Signed-off-by: Richard Henderson <[email protected]>
---
target/arm/tcg/helper-defs.h | 5 ++++
target/arm/tcg/translate-a64.c | 38 +++++++++++++++++++++++++
target/arm/tcg/vec_helper.c | 52 ++++++++++++++++++++++++++++++++++
target/arm/tcg/a64.decode | 6 ++++
4 files changed, 101 insertions(+)
diff --git a/target/arm/tcg/helper-defs.h b/target/arm/tcg/helper-defs.h
index a05f2258f2..05ccf795e8 100644
--- a/target/arm/tcg/helper-defs.h
+++ b/target/arm/tcg/helper-defs.h
@@ -1122,3 +1122,8 @@ DEF_HELPER_FLAGS_4(sme2_luti4_2s, TCG_CALL_NO_RWG, void,
ptr, ptr, env, i32)
DEF_HELPER_FLAGS_4(sme2_luti4_4h, TCG_CALL_NO_RWG, void, ptr, ptr, env, i32)

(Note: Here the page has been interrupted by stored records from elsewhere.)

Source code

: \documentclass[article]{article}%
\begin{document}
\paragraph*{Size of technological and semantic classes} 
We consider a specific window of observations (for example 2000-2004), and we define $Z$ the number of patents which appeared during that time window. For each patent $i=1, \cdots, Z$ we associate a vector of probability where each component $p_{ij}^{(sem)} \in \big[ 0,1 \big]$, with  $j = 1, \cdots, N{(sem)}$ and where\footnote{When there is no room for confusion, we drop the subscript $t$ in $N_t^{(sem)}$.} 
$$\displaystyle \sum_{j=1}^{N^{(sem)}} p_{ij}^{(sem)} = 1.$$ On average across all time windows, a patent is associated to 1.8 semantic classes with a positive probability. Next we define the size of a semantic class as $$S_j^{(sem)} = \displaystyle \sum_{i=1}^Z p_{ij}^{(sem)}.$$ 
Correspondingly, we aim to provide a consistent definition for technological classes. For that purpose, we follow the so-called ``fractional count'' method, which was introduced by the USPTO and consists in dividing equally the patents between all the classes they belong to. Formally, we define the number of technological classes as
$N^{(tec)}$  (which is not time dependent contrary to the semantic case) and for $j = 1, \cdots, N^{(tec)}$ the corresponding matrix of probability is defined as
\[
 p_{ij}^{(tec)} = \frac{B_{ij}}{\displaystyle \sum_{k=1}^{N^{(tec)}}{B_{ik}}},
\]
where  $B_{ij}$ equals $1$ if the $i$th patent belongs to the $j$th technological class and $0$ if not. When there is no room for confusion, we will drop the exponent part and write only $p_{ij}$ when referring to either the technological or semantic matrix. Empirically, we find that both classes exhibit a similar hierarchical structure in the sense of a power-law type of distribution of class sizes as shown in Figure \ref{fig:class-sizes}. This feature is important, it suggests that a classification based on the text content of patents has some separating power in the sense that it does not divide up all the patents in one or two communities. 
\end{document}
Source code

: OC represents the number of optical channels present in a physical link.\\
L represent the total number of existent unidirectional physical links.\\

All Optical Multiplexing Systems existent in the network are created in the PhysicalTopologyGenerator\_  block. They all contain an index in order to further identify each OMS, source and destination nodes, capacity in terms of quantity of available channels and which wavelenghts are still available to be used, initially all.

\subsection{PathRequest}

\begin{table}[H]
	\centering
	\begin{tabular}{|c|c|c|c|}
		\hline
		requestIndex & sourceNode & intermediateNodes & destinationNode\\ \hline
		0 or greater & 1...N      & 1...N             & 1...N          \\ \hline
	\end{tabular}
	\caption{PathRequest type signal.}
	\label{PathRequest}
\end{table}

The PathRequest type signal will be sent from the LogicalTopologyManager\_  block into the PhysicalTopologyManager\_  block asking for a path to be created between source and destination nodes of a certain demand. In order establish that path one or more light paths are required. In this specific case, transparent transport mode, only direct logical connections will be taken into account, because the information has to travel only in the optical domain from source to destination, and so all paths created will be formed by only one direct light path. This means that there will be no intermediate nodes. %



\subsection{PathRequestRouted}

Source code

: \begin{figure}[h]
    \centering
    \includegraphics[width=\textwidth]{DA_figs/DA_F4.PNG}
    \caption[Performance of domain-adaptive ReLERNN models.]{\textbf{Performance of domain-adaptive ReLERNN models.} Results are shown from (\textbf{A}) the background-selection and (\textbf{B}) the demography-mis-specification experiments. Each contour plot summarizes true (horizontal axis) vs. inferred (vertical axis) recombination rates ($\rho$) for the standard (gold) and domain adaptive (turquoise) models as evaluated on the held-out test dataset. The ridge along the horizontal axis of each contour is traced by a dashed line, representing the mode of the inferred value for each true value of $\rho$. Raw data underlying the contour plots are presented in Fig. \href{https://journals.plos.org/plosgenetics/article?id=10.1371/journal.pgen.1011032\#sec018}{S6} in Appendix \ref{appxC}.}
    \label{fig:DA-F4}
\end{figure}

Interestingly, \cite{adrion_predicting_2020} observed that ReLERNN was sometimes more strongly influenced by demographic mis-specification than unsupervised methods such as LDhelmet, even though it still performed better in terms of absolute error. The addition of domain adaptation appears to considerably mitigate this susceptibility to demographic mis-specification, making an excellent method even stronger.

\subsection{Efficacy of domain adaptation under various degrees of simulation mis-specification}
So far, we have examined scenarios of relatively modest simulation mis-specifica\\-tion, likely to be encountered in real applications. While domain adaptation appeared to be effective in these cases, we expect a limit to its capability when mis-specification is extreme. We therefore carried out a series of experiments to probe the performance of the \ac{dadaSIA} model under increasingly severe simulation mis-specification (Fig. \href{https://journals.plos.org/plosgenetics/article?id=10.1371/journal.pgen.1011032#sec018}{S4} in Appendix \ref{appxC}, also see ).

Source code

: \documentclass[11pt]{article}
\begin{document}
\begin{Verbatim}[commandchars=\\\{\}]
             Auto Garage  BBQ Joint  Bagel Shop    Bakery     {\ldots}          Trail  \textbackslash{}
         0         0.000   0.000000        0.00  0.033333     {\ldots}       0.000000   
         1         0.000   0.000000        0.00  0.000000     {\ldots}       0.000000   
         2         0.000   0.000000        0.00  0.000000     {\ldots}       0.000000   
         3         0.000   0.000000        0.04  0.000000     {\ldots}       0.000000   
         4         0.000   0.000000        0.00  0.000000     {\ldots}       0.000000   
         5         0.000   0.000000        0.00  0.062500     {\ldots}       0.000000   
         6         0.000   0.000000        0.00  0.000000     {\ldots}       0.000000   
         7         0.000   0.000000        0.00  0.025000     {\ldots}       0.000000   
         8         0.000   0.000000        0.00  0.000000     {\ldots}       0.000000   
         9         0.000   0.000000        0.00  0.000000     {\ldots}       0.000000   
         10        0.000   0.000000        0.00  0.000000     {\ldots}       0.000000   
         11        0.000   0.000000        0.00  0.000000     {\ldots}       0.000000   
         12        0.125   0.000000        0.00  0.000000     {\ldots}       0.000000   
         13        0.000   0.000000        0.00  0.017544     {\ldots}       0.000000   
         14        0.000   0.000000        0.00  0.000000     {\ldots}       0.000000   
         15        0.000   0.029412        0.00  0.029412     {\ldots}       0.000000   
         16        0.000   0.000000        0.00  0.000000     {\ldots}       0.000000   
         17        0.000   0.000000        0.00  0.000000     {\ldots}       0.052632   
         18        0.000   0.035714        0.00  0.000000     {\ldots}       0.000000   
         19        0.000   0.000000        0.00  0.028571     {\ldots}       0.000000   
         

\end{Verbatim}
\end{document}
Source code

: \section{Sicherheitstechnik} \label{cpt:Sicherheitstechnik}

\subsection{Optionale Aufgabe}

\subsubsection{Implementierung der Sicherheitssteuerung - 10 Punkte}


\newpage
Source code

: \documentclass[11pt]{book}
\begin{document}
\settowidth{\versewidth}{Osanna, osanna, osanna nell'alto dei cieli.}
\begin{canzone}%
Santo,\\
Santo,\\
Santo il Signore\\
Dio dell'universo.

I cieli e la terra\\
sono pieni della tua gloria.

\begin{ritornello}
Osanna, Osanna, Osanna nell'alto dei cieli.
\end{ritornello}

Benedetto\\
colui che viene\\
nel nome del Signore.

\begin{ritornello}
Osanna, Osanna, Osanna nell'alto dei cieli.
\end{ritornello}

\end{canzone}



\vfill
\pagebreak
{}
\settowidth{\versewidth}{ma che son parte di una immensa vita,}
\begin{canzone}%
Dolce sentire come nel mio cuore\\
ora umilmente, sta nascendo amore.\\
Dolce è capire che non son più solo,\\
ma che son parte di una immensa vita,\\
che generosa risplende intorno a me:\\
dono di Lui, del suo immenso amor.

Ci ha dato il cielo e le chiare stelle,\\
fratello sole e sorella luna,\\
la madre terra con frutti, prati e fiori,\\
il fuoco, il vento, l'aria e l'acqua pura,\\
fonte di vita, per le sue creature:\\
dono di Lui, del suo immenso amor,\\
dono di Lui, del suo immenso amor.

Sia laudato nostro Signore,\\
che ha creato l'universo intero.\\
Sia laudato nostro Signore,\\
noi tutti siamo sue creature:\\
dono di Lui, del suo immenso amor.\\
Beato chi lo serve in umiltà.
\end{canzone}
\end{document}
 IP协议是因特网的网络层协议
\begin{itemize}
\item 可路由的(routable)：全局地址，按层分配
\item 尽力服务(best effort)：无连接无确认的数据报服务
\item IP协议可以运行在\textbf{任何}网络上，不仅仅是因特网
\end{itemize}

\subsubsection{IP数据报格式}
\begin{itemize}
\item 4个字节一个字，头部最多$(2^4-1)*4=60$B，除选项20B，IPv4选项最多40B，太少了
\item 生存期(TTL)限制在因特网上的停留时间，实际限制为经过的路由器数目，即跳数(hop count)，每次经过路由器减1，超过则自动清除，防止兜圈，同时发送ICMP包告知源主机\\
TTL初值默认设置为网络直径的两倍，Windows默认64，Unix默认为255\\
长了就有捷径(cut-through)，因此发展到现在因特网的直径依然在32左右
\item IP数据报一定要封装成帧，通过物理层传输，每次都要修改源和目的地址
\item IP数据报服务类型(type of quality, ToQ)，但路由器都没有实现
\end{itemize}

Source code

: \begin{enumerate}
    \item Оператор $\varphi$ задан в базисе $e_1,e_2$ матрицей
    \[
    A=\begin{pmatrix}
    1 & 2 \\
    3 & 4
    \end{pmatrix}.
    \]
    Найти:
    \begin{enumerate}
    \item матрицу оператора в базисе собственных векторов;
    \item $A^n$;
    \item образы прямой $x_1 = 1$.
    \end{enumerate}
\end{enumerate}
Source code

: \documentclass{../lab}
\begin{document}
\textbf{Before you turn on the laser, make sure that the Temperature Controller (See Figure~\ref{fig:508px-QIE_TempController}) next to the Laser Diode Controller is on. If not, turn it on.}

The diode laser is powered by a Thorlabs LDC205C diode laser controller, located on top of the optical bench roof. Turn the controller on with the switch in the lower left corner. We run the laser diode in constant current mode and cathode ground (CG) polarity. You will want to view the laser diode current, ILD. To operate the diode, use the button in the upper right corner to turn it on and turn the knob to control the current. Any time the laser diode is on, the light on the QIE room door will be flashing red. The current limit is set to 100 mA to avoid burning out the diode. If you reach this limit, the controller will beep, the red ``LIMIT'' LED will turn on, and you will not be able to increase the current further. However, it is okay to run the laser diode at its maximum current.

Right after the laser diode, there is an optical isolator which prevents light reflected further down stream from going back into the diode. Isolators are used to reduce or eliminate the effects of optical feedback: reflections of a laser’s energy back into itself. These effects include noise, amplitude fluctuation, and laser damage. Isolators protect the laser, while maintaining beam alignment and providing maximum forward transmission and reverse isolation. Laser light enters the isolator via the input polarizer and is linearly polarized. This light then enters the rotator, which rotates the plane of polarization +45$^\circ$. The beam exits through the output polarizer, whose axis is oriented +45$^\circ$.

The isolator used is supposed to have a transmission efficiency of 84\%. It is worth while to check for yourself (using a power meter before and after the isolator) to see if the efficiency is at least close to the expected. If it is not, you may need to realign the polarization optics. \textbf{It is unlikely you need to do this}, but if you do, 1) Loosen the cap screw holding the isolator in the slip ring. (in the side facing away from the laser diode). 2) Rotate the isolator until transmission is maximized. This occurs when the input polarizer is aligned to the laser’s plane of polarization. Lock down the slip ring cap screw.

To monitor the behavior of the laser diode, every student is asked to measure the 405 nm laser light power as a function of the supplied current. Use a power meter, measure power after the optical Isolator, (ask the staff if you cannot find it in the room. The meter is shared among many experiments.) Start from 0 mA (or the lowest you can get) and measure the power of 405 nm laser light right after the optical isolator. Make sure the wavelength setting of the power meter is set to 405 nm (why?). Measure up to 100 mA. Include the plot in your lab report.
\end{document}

DEF_HELPER_FLAGS_4(sme2_luti4_4s, TCG_CALL_NO_RWG, void, ptr, ptr, env, i32)
+
+DEF_HELPER_FLAGS_4(gvec_luti2_b, TCG_CALL_NO_RWG, void, ptr, ptr, ptr, i32)
+DEF_HELPER_FLAGS_4(gvec_luti2_h, TCG_CALL_NO_RWG, void, ptr, ptr, ptr, i32)
+DEF_HELPER_FLAGS_4(gvec_luti4_b, TCG_CALL_NO_RWG, void, ptr, ptr, ptr, i32)
+DEF_HELPER_FLAGS_4(gvec_luti4_h, TCG_CALL_NO_RWG, void, ptr, ptr, ptr, i32)
diff --git a/target/arm/tcg/translate-a64.c b/target/arm/tcg/translate-a64.c
index 3c784afc99..508d8e377b 100644
--- a/target/arm/tcg/translate-a64.c
+++ b/target/arm/tcg/translate-a64.c
@@ -5405,6 +5405,44 @@ static bool trans_TBL_TBX(DisasContext *s, arg_TBL_TBX
*a)
return true;
}
+static bool do_lut_1(DisasContext *s, arg_rrx_e *a, gen_helper_gvec_3 *fn)
+{
+ if (fp_access_check(s)) {
+ gen_gvec_op3_ool(s, true, a->rd, a->rn, a->rm, a->idx, fn);
+ }
+ return true;
+}
+
+TRANS_FEAT(LUTI2_1b, aa64_lut, do_lut_1, a, gen_helper_gvec_luti2_b)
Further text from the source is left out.